Sitting in my grandmother’s Honolulu home 70 years after the fact, I ask her about her high school days during the 1940s. “Did anyone in high school speak Hawaiian?” As she recalls her days at St. Andrew’s Priory School, an Episcopalian school for girls, she speaks only of English classes, one for grammar and one for literature. English was by law the standard of learning in Hawai’i at the time.
“It was like [the Hawaiian language] never existed. When I look back, quite a number of us were Hawaiian or part-Hawaiian. Out of 60 girls [in the graduating class], most of my friends were all part-Hawaiian.”
The common narrative that emerges as many Hawaiian families recount this era is similar to my grandmother’s. How could the once-thriving indigenous language of Hawai’i come to a seeming nonexistence even amongst the aboriginal people themselves?
While the Hawaiian language is extant today, it is difficult, if not impossible, to discuss its nature as a critical element of islands’ culture without acknowledging its history of suppression.
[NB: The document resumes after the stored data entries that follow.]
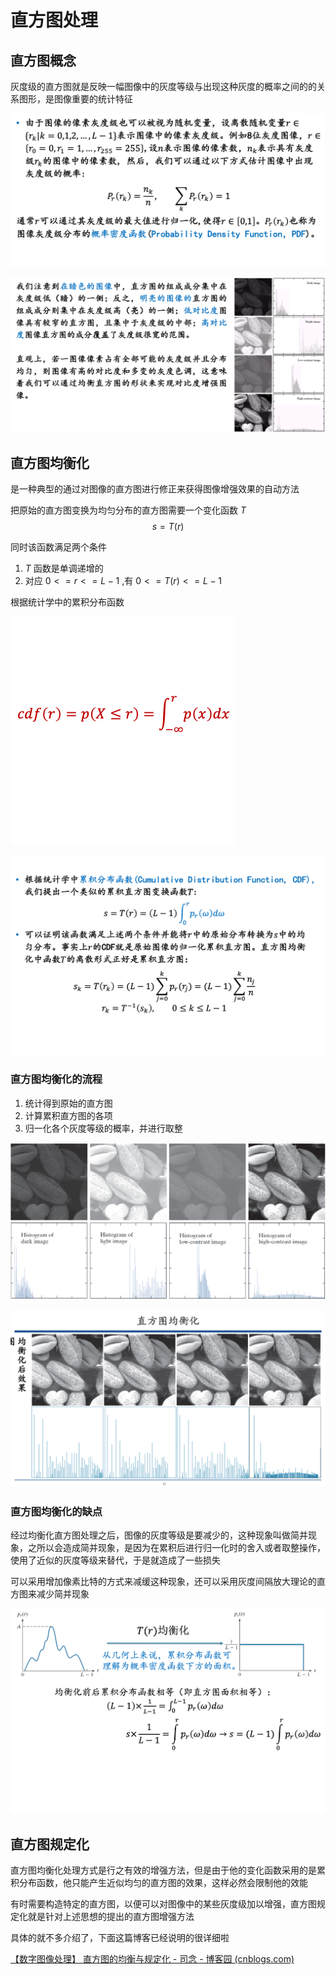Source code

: # 直方图处理

## 直方图概念

灰度级的直方图就是反映一幅图像中的灰度等级与出现这种灰度的概率之间的的关系图形，是图像重要的统计特征

![直方图](./image-20221120095946573.png)

![不同特征图片的灰度图](./image-20221120100053773.png)





## 直方图均衡化

是一种典型的通过对图像的直方图进行修正来获得图像增强效果的自动方法

把原始的直方图变换为均匀分布的直方图需要一个变化函数 $T$
$$
s=T(r)
$$


同时该函数满足两个条件

1. $T$ 函数是单调递增的
2. 对应 $0<=r<=L-1$ ,有 $0<=T(r)<=L-1$



根据统计学中的累积分布函数

<img src="./image-20221120100846321.png" alt="累积分布函数" style="zoom:50%;" />

![累积直方图变化函数](./image-20221120100820759.png)

### 直方图均衡化的流程

1. 统计得到原始的直方图
2. 计算累积直方图的各项
3. 归一化各个灰度等级的概率，并进行取整

![原图](./image-20221120101125147.png)



![均衡化后](./image-20221120101147121.png)

### 直方图均衡化的缺点

经过均衡化直方图处理之后，图像的灰度等级是要减少的，这种现象叫做简并现象，之所以会造成简并现象，是因为在累积后进行归一化时的舍入或者取整操作，使用了近似的灰度等级来替代，于是就造成了一些损失

可以采用增加像素比特的方式来减缓这种现象，还可以采用灰度间隔放大理论的直方图来减少简并现象

![均衡化的数学意义](./image-20221120101719197.png)





## 直方图规定化

直方图均衡化处理方式是行之有效的增强方法，但是由于他的变化函数采用的是累积分布函数，他只能产生近似均匀的直方图的效果，这样必然会限制他的效能

有时需要构造特定的直方图，以便可以对图像中的某些灰度级加以增强，直方图规定化就是针对上述思想的提出的直方图增强方法



具体的就不多介绍了，下面这篇博客已经说明的很详细啦

[【数字图像处理】 直方图的均衡与规定化 - 司念 - 博客园 (cnblogs.com)](https://www.cnblogs.com/recoverableTi/p/13294497.html)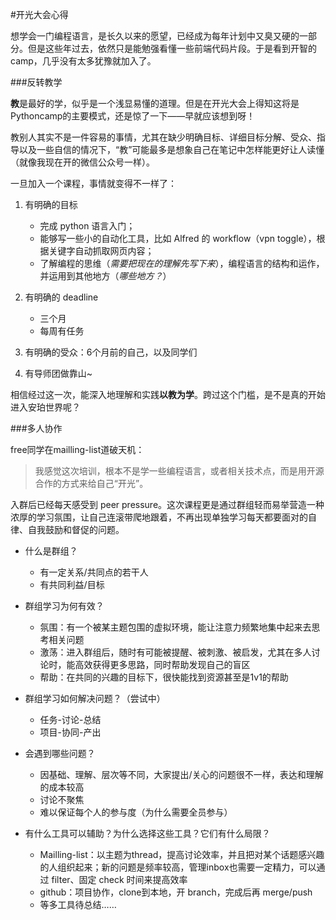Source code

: #开光大会心得

想学会一门编程语言，是长久以来的愿望，已经成为每年计划中又臭又硬的一部分。但是这些年过去，依然只是能勉强看懂一些前端代码片段。于是看到开智的camp，几乎没有太多犹豫就加入了。

###反转教学

**教**是最好的学，似乎是一个浅显易懂的道理。但是在开光大会上得知这将是Pythoncamp的主要模式，还是惊了一下——早就应该想到呀！

教别人其实不是一件容易的事情，尤其在缺少明确目标、详细目标分解、受众、指导以及一些自信的情况下，“教”可能最多是想象自己在笔记中怎样能更好让人读懂（就像我现在开的微信公众号一样）。

一旦加入一个课程，事情就变得不一样了：

1. 有明确的目标
	- 完成 python 语言入门；
	- 能够写一些小的自动化工具，比如 Alfred 的 workflow（vpn toggle），根据关键字自动抓取网页内容；
	- 了解编程的思维（*需要把现在的理解先写下来*），编程语言的结构和运作，并运用到其他地方（*哪些地方？*）
	
2. 有明确的 deadline
	- 三个月
	- 每周有任务

3. 有明确的受众：6个月前的自己，以及同学们
4. 有导师团做靠山~

相信经过这一次，能深入地理解和实践**以教为学**。跨过这个门槛，是不是真的开始进入安珀世界呢？

###多人协作

free同学在mailling-list道破天机：
> 我感觉这次培训，根本不是学一些编程语言，或者相关技术点，而是用开源合作的方式来给自己“开光”。

入群后已经每天感受到 peer pressure。这次课程更是通过群组轻而易举营造一种浓厚的学习氛围，让自己连滚带爬地跟着，不再出现单独学习每天都要面对的自律、自我鼓励和督促的问题。

- 什么是群组？
	+ 有一定关系/共同点的若干人
	+ 有共同利益/目标

- 群组学习为何有效？
	+ 氛围：有一个被某主题包围的虚拟环境，能让注意力频繁地集中起来去思考相关问题
	+ 激荡：进入群组后，随时有可能被提醒、被刺激、被启发，尤其在多人讨论时，能高效获得更多思路，同时帮助发现自己的盲区
	+ 帮助：在共同的兴趣的目标下，很快能找到资源甚至是1v1的帮助

- 群组学习如何解决问题？（尝试中）	
	+ 任务-讨论-总结
	+ 项目-协同-产出
	
- 会遇到哪些问题？
	+ 因基础、理解、层次等不同，大家提出/关心的问题很不一样，表达和理解的成本较高
	+ 讨论不聚焦
	+ 难以保证每个人的参与度（为什么需要全员参与）

- 有什么工具可以辅助？为什么选择这些工具？它们有什么局限？
	+ Mailling-list：以主题为thread，提高讨论效率，并且把对某个话题感兴趣的人组织起来；新的问题是频率较高，管理inbox也需要一定精力，可以通过 filter、固定 check 时间来提高效率
	+ github：项目协作，clone到本地，开 branch，完成后再 merge/push
	+ 等多工具待总结……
From the 19th century onward, both the indigenous culture and the polity of the Hawaiian Kingdom were correspondingly under fire from foreign powers.
The Anti-Hawaiian Campaign
My alma mater, The Kamehameha Schools, speaks to this dynamic. Upon its founding in 1887, its first principal, William Oleson, banned the use of the Hawaiian language. In a 2004 speech, former Kamehameha teacher Kawika Eyre described the nature of the linguistic oppression at the school’s Kaiwi’ula campus. “The anti-Hawaiian campaign at Kaiwi’ula was relentless,” he said. “Non-stop. For decades. Every teacher was to be a teacher of English. Every incentive was offered, every tactic tried: slogans, ‘Better English Weeks,’ … off-campus passes, free periods … [even] an ‘English holiday’ for anyone caught not talking ‘native’ for a month.” This was but one of the first institutionalized means of oppression against the Hawaiian language, one that preluded the eventual banning of Hawaiian in all Hawai’i schools.

While this campaign against the Hawaiian language was considerable, it was but one aspect of the way in which native Hawaiians were disenfranchised in their homeland. They were also losing their nation on the political front.
Oleson’s pedagogical actions at Kamehameha regarding the Hawaiian language were consistent with his political actions that same year. He was part of the committee that penned the Bayonet Constitution of 1887, a document that restricted the monarchy’s power and instituted property and income requirements to vote, largely excluding native Hawaiians. The Constitution was then forced upon King David Kalakaua under duress, marking what some call the beginning of the insurgency against the Hawaiian monarchy. What Eyre describes as an “anti-Hawaiian campaign” at Kamehameha had political parallels in the government sector as well.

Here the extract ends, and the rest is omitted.